TASK GOAL. Using the entries that follow, establish how many lines contain the word "position" and give only that figure.

DATA SHOWN.
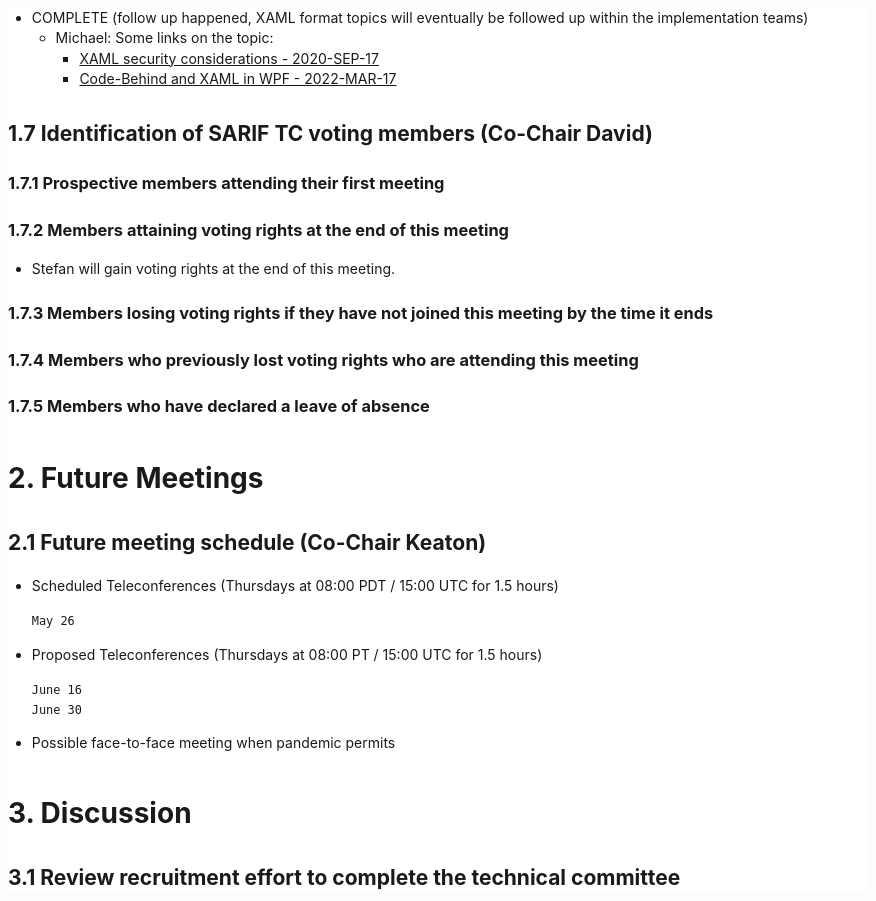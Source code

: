   * COMPLETE (follow up happened, XAML format topics will eventually be followed up within the implementation teams)
    * Michael: Some links on the topic:
      * [XAML security considerations - 2020-SEP-17](https://docs.microsoft.com/en-us/dotnet/desktop/xaml-services/security-considerations)
      * [Code-Behind and XAML in WPF - 2022-MAR-17](https://docs.microsoft.com/en-us/dotnet/desktop/wpf/advanced/code-behind-and-xaml-in-wpf?view=netframeworkdesktop-4.8)

## 1.7 Identification of SARIF TC voting members (Co-Chair David)

### 1.7.1 Prospective members attending their first meeting

### 1.7.2 Members attaining voting rights at the end of this meeting

* Stefan will gain voting rights at the end of this meeting.
### 1.7.3 Members losing voting rights if they have not joined this meeting by the time it ends

### 1.7.4 Members who previously lost voting rights who are attending this meeting

### 1.7.5 Members who have declared a leave of absence

# 2. Future Meetings

## 2.1 Future meeting schedule (Co-Chair Keaton)

- Scheduled Teleconferences (Thursdays at 08:00 PDT / 15:00 UTC for 1.5 hours)

    ```
    May 26
    ```

- Proposed Teleconferences (Thursdays at 08:00 PT / 15:00 UTC for 1.5 hours)

    ```
    June 16
    June 30
    ```

- Possible face-to-face meeting when pandemic permits

# 3. Discussion

## 3.1 Review recruitment effort to complete the technical committee
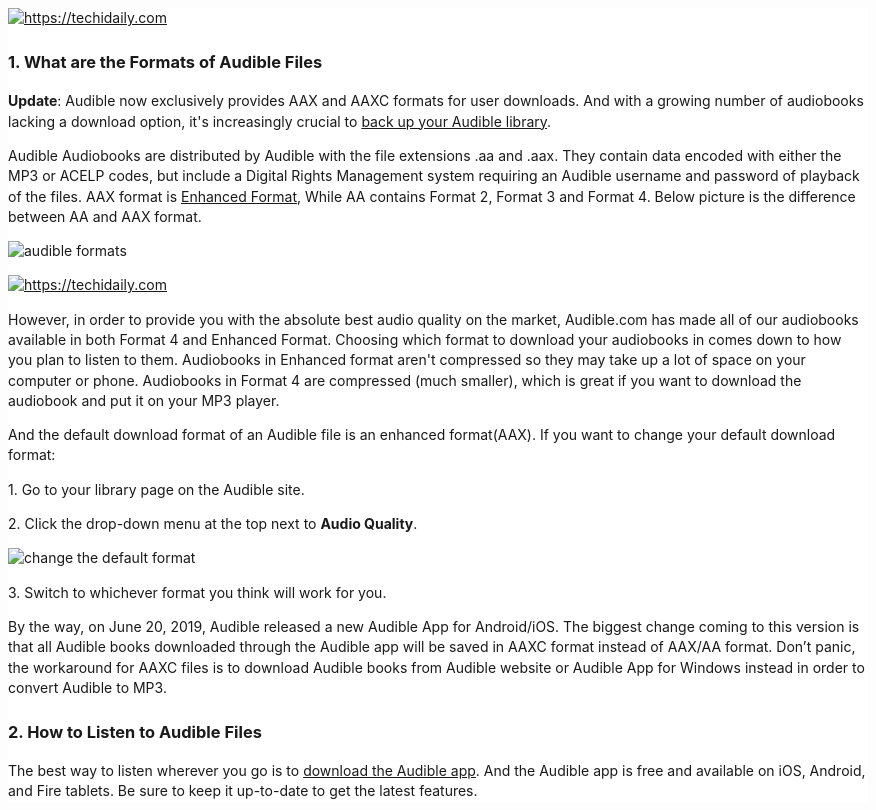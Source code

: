 <a href="https://appsumo.8odi.net/c/5597632/2123728/7443" target="_top" id="2123728">
  <img src="//a.impactradius-go.com/display-ad/7443-2123728" border="0" alt="https://techidaily.com" width="728" height="90"/>
</a>
<img height="0" width="0" src="https://appsumo.8odi.net/i/5597632/2123728/7443" style="position:absolute;visibility:hidden;" border="0" />

### 1\. What are the Formats of Audible Files

**Update**: Audible now exclusively provides AAX and AAXC formats for user downloads. And with a growing number of audiobooks lacking a download option, it's increasingly crucial to [back up your Audible library](https://tools.techidaily.com/epubor/products/).

Audible Audiobooks are distributed by Audible with the file extensions .aa and .aax. They contain data encoded with either the MP3 or ACELP codes, but include a Digital Rights Management system requiring an Audible username and password of playback of the files. AAX format is [Enhanced Format](https://tools.techidaily.com/epubor/products/), While AA contains Format 2, Format 3 and Format 4\. Below picture is the difference between AA and AAX format. 

![audible formats](http://www.epubor.com/images/uppic/audible-formats.png)


<a href="https://aligracehair.sjv.io/c/5597632/2115927/19272" target="_top" id="2115927">
  <img src="//a.impactradius-go.com/display-ad/19272-2115927" border="0" alt="https://techidaily.com" width="125" height="90"/>
</a>
<img height="0" width="0" src="https://aligracehair.sjv.io/i/5597632/2115927/19272" style="position:absolute;visibility:hidden;" border="0" />

However, in order to provide you with the absolute best audio quality on the market, Audible.com has made all of our audiobooks available in both Format 4 and Enhanced Format. Choosing which format to download your audiobooks in comes down to how you plan to listen to them. Audiobooks in Enhanced format aren't compressed so they may take up a lot of space on your computer or phone. Audiobooks in Format 4 are compressed (much smaller), which is great if you want to download the audiobook and put it on your MP3 player.

And the default download format of an Audible file is an enhanced format(AAX). If you want to change your default download format: 

1\. Go to your library page on the Audible site.

2\. Click the drop-down menu at the top next to **Audio Quality**.

![change the default format](http://www.epubor.com/images/uppic/change-the-default-format.png)

3\. Switch to whichever format you think will work for you.

By the way, on June 20, 2019, Audible released a new Audible App for Android/iOS. The biggest change coming to this version is that all Audible books downloaded through the Audible app will be saved in AAXC format instead of AAX/AA format. Don’t panic, the workaround for AAXC files is to download Audible books from Audible website or Audible App for Windows instead in order to convert Audible to MP3.

### 2\. How to Listen to Audible Files

The best way to listen wherever you go is to [download the Audible app](https://www.audible.com/ep/howtolisten). And the Audible app is free and available on iOS, Android, and Fire tablets. Be sure to keep it up-to-date to get the latest features.
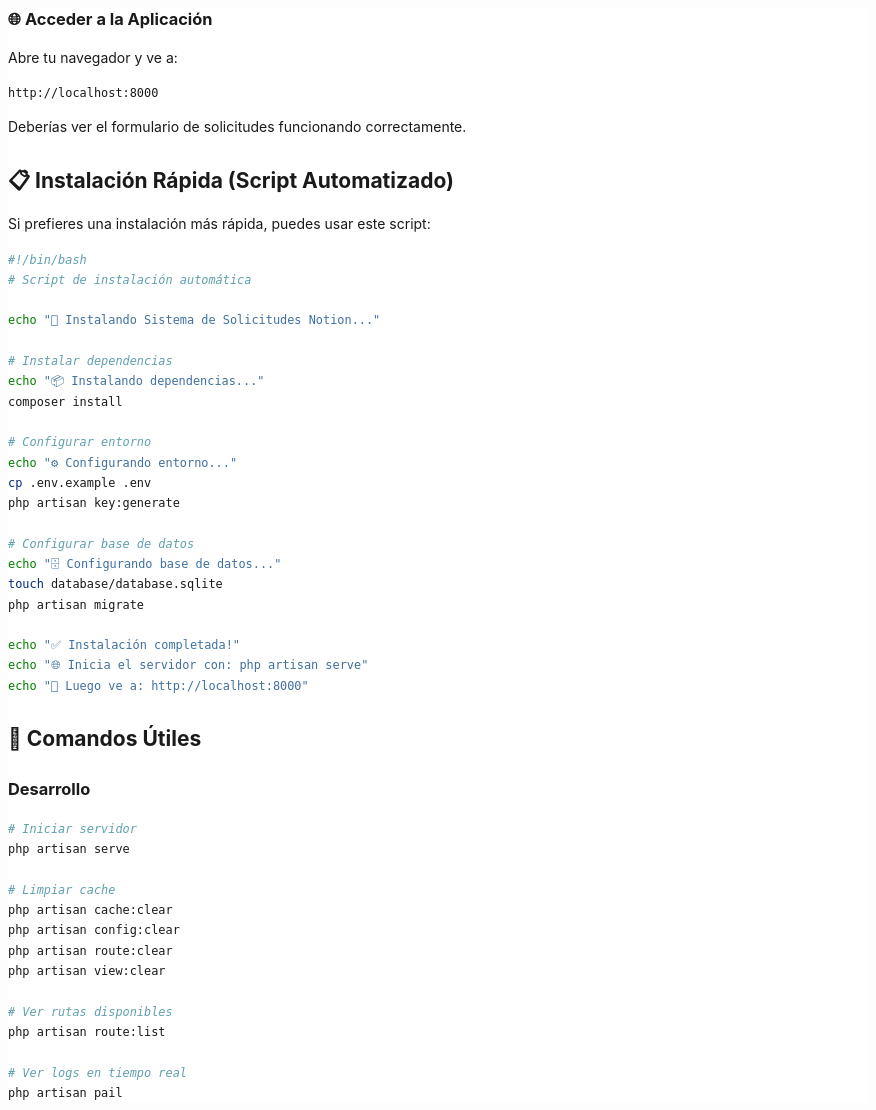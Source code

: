 ### 🌐 Acceder a la Aplicación

Abre tu navegador y ve a:
```
http://localhost:8000
```

Deberías ver el formulario de solicitudes funcionando correctamente.

## 📋 Instalación Rápida (Script Automatizado)

Si prefieres una instalación más rápida, puedes usar este script:

```bash
#!/bin/bash
# Script de instalación automática

echo "🚀 Instalando Sistema de Solicitudes Notion..."

# Instalar dependencias
echo "📦 Instalando dependencias..."
composer install

# Configurar entorno
echo "⚙️ Configurando entorno..."
cp .env.example .env
php artisan key:generate

# Configurar base de datos
echo "🗄️ Configurando base de datos..."
touch database/database.sqlite
php artisan migrate

echo "✅ Instalación completada!"
echo "🌐 Inicia el servidor con: php artisan serve"
echo "🔗 Luego ve a: http://localhost:8000"
```

## 🔧 Comandos Útiles

### Desarrollo
```bash
# Iniciar servidor
php artisan serve

# Limpiar cache
php artisan cache:clear
php artisan config:clear
php artisan route:clear
php artisan view:clear

# Ver rutas disponibles
php artisan route:list

# Ver logs en tiempo real
php artisan pail
```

ANSWER FOR THE TASK. 2